Choosing the good partner and avoiding the bad partner are the first but very important step for the resource sharing. Making use of the knowledge of the social network to build the trust inference model is our approach to achieve this goal. With the help of the trust model, every peer can build a neighbor set with high-quality peers, thus improve the reliability and stability of resource sharing. However, the trust model can not introduce more incentives, cooperativeness, and efficiency for the resource sharing. We borrow the idea from the real economics to build a currency-based model to complement the missing part of the trust model. Currencies play a role to bridge every units. People can use the currency to buy needed merchandises, or save it for the future use.  So the currency circulation is lite-version of the merchandise exchange. This phenomenon match the P2P system very well.

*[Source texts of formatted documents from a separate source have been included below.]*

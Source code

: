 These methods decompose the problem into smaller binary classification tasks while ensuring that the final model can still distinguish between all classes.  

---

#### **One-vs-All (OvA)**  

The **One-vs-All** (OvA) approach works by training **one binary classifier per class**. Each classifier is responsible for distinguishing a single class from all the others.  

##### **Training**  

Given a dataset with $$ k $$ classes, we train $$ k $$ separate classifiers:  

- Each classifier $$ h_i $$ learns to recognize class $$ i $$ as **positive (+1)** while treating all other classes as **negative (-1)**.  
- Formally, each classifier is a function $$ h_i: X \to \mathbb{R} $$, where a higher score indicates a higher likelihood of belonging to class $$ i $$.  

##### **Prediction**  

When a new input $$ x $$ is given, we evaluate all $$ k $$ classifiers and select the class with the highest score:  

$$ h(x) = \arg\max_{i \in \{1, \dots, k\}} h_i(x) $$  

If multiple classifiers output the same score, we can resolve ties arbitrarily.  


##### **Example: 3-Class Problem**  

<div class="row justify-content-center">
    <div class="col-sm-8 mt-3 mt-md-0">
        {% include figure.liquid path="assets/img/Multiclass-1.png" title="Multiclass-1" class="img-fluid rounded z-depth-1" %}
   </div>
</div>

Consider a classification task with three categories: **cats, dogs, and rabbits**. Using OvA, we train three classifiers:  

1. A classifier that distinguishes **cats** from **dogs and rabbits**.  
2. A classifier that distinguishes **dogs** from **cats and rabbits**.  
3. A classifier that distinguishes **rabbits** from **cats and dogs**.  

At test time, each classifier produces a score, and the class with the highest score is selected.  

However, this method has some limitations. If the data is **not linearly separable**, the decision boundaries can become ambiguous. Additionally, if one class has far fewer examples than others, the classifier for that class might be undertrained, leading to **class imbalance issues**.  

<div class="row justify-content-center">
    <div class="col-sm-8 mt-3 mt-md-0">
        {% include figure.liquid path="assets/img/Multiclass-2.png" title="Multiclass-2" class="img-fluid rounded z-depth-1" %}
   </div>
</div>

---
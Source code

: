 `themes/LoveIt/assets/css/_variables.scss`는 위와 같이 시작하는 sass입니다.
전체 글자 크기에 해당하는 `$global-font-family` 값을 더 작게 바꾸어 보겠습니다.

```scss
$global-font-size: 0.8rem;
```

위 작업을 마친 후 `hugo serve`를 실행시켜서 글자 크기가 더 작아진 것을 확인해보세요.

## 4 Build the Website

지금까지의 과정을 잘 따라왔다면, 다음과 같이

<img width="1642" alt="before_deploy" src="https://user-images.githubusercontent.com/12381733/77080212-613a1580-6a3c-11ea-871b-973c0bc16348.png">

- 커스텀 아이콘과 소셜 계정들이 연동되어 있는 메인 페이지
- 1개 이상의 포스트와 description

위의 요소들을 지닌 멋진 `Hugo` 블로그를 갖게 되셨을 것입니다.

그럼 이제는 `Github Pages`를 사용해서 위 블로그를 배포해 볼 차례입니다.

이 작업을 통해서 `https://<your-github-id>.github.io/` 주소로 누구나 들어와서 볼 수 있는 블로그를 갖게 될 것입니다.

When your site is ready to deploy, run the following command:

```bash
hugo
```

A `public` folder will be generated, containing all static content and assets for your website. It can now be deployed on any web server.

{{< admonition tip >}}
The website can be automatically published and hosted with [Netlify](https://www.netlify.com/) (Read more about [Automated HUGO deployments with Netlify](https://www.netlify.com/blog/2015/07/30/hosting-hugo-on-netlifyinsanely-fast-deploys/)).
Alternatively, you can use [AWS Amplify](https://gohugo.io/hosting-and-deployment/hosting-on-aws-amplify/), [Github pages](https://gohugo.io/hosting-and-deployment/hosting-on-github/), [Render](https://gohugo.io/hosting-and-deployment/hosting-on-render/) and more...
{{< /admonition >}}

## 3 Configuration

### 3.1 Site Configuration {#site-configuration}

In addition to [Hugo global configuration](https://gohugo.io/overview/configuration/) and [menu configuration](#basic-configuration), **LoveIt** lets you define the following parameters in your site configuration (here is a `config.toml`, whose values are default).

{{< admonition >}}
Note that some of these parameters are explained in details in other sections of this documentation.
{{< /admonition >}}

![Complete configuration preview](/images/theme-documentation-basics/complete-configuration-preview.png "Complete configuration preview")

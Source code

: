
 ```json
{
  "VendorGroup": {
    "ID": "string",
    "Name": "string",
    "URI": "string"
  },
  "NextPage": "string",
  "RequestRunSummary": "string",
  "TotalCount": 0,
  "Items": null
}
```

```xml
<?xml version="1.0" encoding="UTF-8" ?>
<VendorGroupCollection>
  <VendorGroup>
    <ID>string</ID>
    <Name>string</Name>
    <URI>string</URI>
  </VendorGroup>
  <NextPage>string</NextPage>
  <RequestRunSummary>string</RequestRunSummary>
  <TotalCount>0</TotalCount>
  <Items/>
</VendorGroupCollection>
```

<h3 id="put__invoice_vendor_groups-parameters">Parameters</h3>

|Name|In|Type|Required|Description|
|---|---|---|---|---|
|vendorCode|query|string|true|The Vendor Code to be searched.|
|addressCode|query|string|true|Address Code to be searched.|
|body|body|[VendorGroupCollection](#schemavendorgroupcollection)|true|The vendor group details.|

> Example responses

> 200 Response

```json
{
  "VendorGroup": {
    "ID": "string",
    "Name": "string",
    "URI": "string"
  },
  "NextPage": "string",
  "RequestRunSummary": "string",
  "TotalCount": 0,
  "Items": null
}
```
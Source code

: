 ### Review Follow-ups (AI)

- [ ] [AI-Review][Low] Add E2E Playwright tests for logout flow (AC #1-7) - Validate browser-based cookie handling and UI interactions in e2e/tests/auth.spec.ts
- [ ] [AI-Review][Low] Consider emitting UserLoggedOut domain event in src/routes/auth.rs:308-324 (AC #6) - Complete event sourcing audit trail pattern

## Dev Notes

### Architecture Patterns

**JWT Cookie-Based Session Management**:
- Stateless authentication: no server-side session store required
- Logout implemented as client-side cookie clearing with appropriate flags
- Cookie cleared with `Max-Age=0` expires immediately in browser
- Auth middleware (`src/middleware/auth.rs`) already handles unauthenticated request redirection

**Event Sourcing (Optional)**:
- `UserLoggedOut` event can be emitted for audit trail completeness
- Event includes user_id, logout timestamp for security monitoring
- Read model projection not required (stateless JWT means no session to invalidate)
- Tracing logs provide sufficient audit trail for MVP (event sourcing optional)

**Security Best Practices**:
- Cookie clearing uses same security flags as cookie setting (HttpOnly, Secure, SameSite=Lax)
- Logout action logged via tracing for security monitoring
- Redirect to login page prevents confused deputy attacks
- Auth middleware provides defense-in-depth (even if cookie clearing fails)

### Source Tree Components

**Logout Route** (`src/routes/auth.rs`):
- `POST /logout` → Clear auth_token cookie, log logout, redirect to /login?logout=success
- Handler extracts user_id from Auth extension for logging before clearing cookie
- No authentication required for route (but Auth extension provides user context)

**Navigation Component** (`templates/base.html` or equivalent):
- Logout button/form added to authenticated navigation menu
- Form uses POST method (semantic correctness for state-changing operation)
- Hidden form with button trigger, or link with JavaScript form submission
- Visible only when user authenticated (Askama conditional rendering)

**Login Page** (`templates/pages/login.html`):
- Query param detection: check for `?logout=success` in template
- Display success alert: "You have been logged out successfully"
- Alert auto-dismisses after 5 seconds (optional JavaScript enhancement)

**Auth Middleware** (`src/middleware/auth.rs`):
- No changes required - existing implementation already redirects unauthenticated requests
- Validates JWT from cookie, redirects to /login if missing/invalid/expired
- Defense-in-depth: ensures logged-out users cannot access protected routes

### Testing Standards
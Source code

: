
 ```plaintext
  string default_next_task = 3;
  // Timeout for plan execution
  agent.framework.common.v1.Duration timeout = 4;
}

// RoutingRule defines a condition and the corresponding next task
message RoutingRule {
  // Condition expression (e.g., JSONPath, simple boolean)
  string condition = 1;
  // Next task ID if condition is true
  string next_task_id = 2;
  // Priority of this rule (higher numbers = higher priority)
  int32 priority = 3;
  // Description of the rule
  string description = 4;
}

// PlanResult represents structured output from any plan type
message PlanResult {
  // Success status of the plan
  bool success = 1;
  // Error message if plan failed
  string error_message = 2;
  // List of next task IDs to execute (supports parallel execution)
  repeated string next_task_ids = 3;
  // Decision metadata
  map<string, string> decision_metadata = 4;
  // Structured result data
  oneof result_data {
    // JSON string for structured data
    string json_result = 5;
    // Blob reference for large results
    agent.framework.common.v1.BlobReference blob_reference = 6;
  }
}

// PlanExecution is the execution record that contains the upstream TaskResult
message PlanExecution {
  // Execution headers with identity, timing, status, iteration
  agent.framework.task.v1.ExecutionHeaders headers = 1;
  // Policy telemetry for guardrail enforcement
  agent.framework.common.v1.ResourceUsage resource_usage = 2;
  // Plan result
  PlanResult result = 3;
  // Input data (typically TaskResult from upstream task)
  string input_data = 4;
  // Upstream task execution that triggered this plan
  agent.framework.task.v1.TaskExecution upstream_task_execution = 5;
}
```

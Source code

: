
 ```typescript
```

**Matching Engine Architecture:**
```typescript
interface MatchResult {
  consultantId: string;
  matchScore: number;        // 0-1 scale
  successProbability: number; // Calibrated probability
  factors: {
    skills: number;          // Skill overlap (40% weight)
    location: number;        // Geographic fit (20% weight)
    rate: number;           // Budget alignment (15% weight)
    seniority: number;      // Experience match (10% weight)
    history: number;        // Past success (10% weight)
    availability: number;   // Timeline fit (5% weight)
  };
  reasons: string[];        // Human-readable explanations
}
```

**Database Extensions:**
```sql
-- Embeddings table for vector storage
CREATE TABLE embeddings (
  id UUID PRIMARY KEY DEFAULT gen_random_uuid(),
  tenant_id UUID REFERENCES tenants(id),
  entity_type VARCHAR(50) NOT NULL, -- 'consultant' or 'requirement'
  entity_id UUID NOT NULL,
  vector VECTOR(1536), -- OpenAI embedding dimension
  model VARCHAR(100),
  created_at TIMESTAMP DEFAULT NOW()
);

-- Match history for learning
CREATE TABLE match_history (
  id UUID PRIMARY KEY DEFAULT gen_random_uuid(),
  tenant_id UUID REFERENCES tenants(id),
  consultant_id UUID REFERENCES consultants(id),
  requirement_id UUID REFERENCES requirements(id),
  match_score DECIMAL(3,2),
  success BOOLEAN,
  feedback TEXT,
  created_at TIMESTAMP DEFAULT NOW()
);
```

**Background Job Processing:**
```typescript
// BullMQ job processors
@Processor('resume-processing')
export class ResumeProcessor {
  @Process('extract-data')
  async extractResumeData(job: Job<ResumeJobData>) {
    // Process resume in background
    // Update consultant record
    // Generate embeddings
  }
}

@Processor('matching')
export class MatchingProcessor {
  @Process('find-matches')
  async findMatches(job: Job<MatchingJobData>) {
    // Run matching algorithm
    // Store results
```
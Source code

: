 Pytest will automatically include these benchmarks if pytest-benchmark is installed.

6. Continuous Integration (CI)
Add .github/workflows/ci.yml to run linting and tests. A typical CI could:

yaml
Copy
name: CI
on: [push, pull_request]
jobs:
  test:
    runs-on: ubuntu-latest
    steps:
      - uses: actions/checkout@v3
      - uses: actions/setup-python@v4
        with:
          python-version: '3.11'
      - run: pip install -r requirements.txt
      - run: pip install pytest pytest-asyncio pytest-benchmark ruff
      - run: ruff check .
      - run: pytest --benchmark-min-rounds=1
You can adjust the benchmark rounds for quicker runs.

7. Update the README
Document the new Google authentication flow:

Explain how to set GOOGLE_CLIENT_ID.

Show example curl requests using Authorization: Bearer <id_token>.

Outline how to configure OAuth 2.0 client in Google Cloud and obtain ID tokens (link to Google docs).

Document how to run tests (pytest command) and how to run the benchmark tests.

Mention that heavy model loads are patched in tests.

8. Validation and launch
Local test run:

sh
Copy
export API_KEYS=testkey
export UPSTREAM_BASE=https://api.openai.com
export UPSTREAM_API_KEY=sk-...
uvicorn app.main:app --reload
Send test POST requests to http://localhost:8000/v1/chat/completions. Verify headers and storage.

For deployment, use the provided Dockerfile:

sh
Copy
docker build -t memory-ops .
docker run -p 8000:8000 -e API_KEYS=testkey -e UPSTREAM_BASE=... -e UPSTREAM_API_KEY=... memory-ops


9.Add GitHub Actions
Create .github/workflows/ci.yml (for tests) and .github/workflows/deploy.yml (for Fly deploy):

The overview of our approach is showed in the following figure.

overview

In the HOURS project, we propose an approach that consists of two models: M-CUBE, a Multiple CUrrency Based Economic model, as the decentralized trading scheme, and aPET, an adaptive PErsonalized Trust model, to provide the trustworthiness of the peer to support M-CUBE. The M-CUBE model provides a general and flexible substrate to support most of high level resource management services required by the P2P computing, such as resource coallocation, quality of service (QoS) control, advance reservation and scheduling algorithms. aPET is built on top of our previous work on PET, which derives the trustworthiness from the reputation evaluation and risk evaluation. The trustworthiness value provided by PET will be treated as the view of the peer by M-CUBE. The unique feature of our approach is seamless integrating the trustworthiness and dependability of peers into the resource trading.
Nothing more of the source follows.